I read Karen Joy Fowler’s The Jane Austen Book Club several years ago and really liked it a lot, but I hadn’t thought to look up anything else by her. Several people had talked up We Are All Completely Beside Ourselves, and I saw the audiobook at my local library. Why not? I thought. So I let it unfold on me slowly, but I found it was a book that quickly gained my interest while I commuted to and from work.

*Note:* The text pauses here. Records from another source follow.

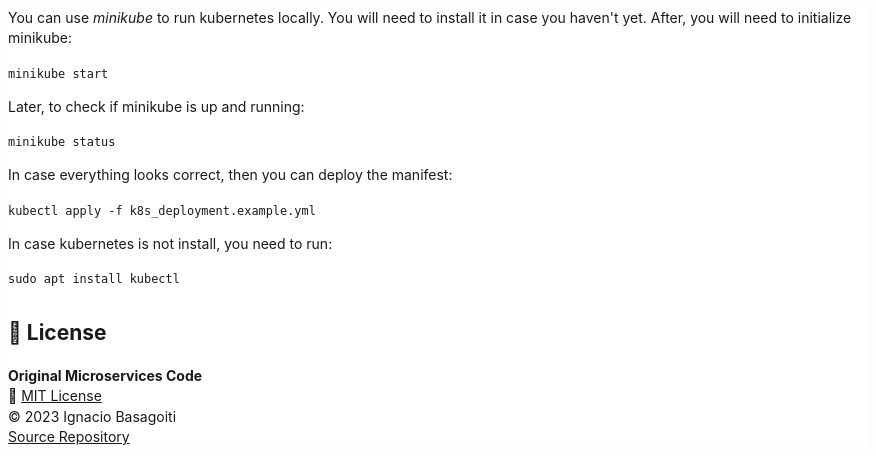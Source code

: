 You can use *minikube* to run kubernetes locally. You will need to install it in case you haven't yet.
After, you will need to initialize minikube:
```
minikube start
```
Later, to check if minikube is up and running:
```
minikube status
```
In case everything looks correct, then you can deploy the manifest:
```
kubectl apply -f k8s_deployment.example.yml
```

In case kubernetes is not install, you need to run:
```
sudo apt install kubectl
```



## 📜 License  
 **Original Microservices Code**  
   📄 [MIT License](LICENSE)  
   © 2023 Ignacio Basagoiti  
   [Source Repository](https://github.com/ibasa14/eCommerce-Microservices.git)
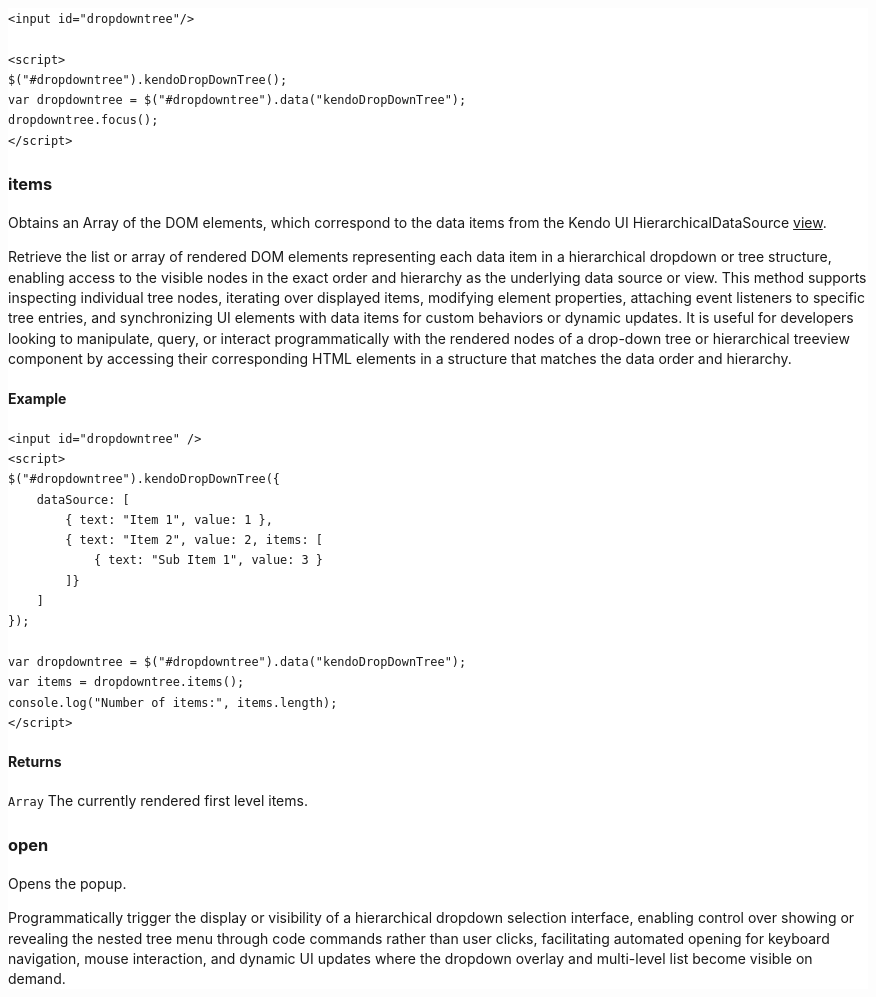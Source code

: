     <input id="dropdowntree"/>

    <script>
    $("#dropdowntree").kendoDropDownTree();
    var dropdowntree = $("#dropdowntree").data("kendoDropDownTree");
    dropdowntree.focus();
    </script>

### items

Obtains an Array of the DOM elements, which correspond to the data items from the Kendo UI HierarchicalDataSource [view](/api/javascript/data/datasource/methods/view).


<div class="meta-api-description">
Retrieve the list or array of rendered DOM elements representing each data item in a hierarchical dropdown or tree structure, enabling access to the visible nodes in the exact order and hierarchy as the underlying data source or view. This method supports inspecting individual tree nodes, iterating over displayed items, modifying element properties, attaching event listeners to specific tree entries, and synchronizing UI elements with data items for custom behaviors or dynamic updates. It is useful for developers looking to manipulate, query, or interact programmatically with the rendered nodes of a drop-down tree or hierarchical treeview component by accessing their corresponding HTML elements in a structure that matches the data order and hierarchy.
</div>

#### Example

    <input id="dropdowntree" />
    <script>
    $("#dropdowntree").kendoDropDownTree({
        dataSource: [
            { text: "Item 1", value: 1 },
            { text: "Item 2", value: 2, items: [
                { text: "Sub Item 1", value: 3 }
            ]}
        ]
    });
    
    var dropdowntree = $("#dropdowntree").data("kendoDropDownTree");
    var items = dropdowntree.items();
    console.log("Number of items:", items.length);
    </script>

#### Returns

`Array` The currently rendered first level items.

### open

Opens the popup.


<div class="meta-api-description">
Programmatically trigger the display or visibility of a hierarchical dropdown selection interface, enabling control over showing or revealing the nested tree menu through code commands rather than user clicks, facilitating automated opening for keyboard navigation, mouse interaction, and dynamic UI updates where the dropdown overlay and multi-level list become visible on demand.
</div>
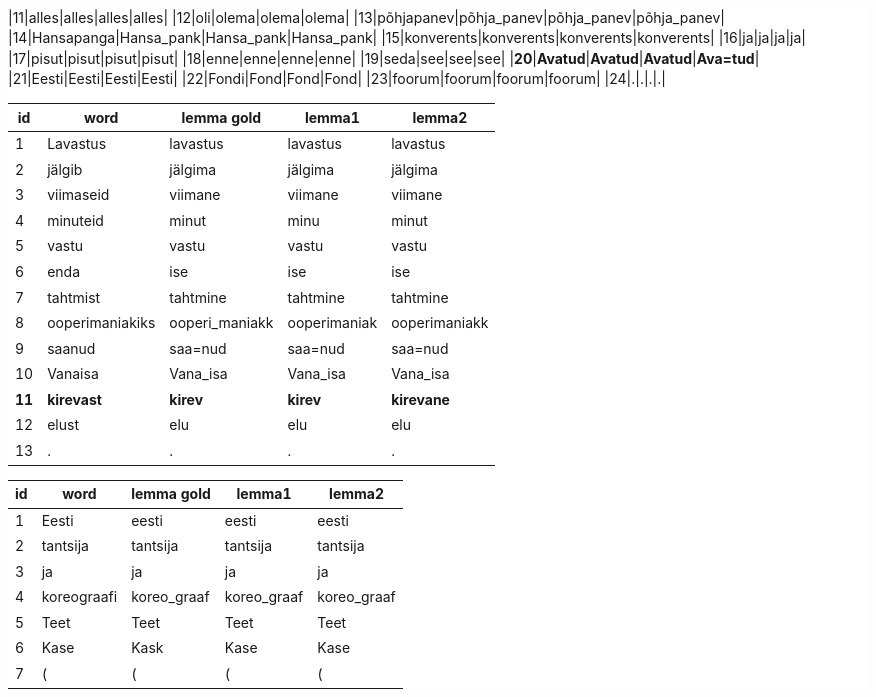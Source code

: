|11|alles|alles|alles|alles|
|12|oli|olema|olema|olema|
|13|põhjapanev|põhja_panev|põhja_panev|põhja_panev|
|14|Hansapanga|Hansa_pank|Hansa_pank|Hansa_pank|
|15|konverents|konverents|konverents|konverents|
|16|ja|ja|ja|ja|
|17|pisut|pisut|pisut|pisut|
|18|enne|enne|enne|enne|
|19|seda|see|see|see|
|**20**|**Avatud**|**Avatud**|**Avatud**|**Ava=tud**|
|21|Eesti|Eesti|Eesti|Eesti|
|22|Fondi|Fond|Fond|Fond|
|23|foorum|foorum|foorum|foorum|
|24|.|.|.|.|


|id|word|lemma gold|lemma1|lemma2|
|--|--|--|--|--|
|1|Lavastus|lavastus|lavastus|lavastus|
|2|jälgib|jälgima|jälgima|jälgima|
|3|viimaseid|viimane|viimane|viimane|
|4|minuteid|minut|minu|minut|
|5|vastu|vastu|vastu|vastu|
|6|enda|ise|ise|ise|
|7|tahtmist|tahtmine|tahtmine|tahtmine|
|8|ooperimaniakiks|ooperi_maniakk|ooperimaniak|ooperimaniakk|
|9|saanud|saa=nud|saa=nud|saa=nud|
|10|Vanaisa|Vana_isa|Vana_isa|Vana_isa|
|**11**|**kirevast**|**kirev**|**kirev**|**kirevane**|
|12|elust|elu|elu|elu|
|13|.|.|.|.|


|id|word|lemma gold|lemma1|lemma2|
|--|--|--|--|--|
|1|Eesti|eesti|eesti|eesti|
|2|tantsija|tantsija|tantsija|tantsija|
|3|ja|ja|ja|ja|
|4|koreograafi|koreo_graaf|koreo_graaf|koreo_graaf|
|5|Teet|Teet|Teet|Teet|
|6|Kase|Kask|Kase|Kase|
|7|(|(|(|(|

Rosemary Cooke is our protagonist and narrator. As such, she frames our stories in several ways: when she is 22 and getting arrested in the UC-Davis cafeteria after a young woman disturbs the peace; when she is 5 and at her grandparents’ house, right when her sister Fern goes away; and then, in the present moment, when she is 38. Fern’s presence and disappearance is the fulcrum around which her family rotates and unravels. It is only when she becomes an adult that Rosemary fully understands what Fern’s loss means to the entire family and her own identity. And when she revisits several of her previous narratives and revises them more truthfully, we understand her process, too.
There is supposedly a “twist” related to Fern, but my audiobook cover spoiled it for me right away. It wasn’t until I wrote my brief blurb on Goodreads that I realized it was a twist. And honestly, knowing the twist right away actually made the reading process better for me—perhaps knowledge is power? Either way, I found the commentary on human behavior and science to be compelling, and the story holds powerful implications in the way it questions and indicts our behavior towards each other, the earth, and its creature inhabitants.